Abstract
Video endoscopy is an important modality for the diagnosis and treatment of various gastrointestinal diseases. Most endoscopic procedures are performed as outpatient basis, sometimes requiring sedation and deeper levels of anesthesia. Moreover, advances in endoscopic techniques have allowed invasion into the third space and the performance of technically difficult procedures that require the utmost precision. Hence, formulating strategies for the discharge of patients requiring endoscopy is clinically and legally challenging. In this review, we have discussed the various criteria and scores for the discharge of patients who have undergone endoscopic procedures with and without anesthesia.

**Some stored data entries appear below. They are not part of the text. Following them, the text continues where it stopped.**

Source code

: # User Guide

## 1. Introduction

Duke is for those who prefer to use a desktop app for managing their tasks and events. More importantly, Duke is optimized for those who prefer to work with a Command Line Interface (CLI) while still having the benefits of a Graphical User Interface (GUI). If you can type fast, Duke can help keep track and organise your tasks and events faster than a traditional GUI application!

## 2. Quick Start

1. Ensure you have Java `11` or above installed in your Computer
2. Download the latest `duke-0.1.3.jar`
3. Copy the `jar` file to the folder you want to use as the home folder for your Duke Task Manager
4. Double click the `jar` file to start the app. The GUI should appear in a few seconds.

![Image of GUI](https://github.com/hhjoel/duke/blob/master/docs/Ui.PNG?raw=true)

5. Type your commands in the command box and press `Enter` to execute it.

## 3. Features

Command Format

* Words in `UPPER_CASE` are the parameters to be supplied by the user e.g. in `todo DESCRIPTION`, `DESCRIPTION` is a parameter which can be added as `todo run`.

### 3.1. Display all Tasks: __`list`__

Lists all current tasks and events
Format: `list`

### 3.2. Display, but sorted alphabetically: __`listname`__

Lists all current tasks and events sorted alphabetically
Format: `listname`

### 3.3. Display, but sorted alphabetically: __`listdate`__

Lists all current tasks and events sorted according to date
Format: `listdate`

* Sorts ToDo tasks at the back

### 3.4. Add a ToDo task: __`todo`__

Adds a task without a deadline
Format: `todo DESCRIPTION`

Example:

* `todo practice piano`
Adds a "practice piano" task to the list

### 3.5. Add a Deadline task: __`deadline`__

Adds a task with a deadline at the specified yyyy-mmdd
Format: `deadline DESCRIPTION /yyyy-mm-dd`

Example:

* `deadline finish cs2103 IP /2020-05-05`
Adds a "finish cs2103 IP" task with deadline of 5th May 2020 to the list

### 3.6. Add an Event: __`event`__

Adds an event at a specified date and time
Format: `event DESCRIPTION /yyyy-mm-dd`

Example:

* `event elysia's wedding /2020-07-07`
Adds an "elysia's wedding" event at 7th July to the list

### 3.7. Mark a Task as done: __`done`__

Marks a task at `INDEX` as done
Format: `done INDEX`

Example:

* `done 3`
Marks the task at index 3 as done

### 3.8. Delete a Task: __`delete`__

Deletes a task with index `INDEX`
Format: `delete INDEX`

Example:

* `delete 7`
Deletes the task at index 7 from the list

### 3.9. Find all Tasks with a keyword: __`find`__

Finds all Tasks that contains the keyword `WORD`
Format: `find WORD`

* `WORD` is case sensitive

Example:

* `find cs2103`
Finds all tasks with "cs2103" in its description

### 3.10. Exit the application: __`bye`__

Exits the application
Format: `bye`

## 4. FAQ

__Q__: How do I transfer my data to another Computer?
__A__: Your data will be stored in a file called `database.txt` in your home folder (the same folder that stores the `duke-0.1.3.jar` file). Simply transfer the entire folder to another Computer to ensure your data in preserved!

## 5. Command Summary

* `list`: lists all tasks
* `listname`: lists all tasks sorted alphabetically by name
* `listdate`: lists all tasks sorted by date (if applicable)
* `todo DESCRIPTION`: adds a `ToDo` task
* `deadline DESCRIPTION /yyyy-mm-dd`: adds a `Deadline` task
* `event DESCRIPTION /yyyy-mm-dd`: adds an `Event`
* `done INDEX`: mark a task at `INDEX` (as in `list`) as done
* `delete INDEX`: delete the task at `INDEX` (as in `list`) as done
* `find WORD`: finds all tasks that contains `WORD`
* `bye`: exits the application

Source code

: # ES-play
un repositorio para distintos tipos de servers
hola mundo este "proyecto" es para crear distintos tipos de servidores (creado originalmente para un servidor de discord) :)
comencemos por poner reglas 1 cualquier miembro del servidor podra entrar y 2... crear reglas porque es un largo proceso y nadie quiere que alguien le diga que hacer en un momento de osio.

Globally, video endoscopy is used to carry out many diagnostic and therapeutic procedures related to the gastrointestinal (GI) tract. Advanced endoscopic procedures, such as endoscopic retrograde cholangiopancreatography (ERCP), endoscopic ultrasound (EUS), third-space endoscopic procedures, and endoscopy performed for GI bleeding may require the help of an anesthesiologist for sedation, even at the time of endotracheal intubation.
The time of discharge after endoscopy will depend on the type of procedure and anesthesia administered, complications during and after the procedure, and any underlying clinical conditions of the patient. Some patients can undergo diagnostic and therapeutic endoscopies without sedation, but most patients and endoscopists prefer sedation or anesthesia for advanced endoscopic procedures [1]. Therefore, we tried to highlight the appropriate timing and criteria based on current evidence of discharge after endoscopic procedures with or without sedation.
Few scores have been defined in the literature that help in decision-making for safe patient discharge after the effects of anesthesia subside. The Aldrete scoring system (Table 1) and modified post-anesthesia discharge scoring system (PADSS, Table 2) help the treating physician determine when to discharge a patient post-procedure. 1 However, these have yet to be prospectively validated.
The Aldrete scoring system includes five parameters: oxygen saturation, blood pressure, respiration, consciousness, and activity. A score ≥ 9 may indicate discontinuation of monitoring, and the patient can be discharged [2].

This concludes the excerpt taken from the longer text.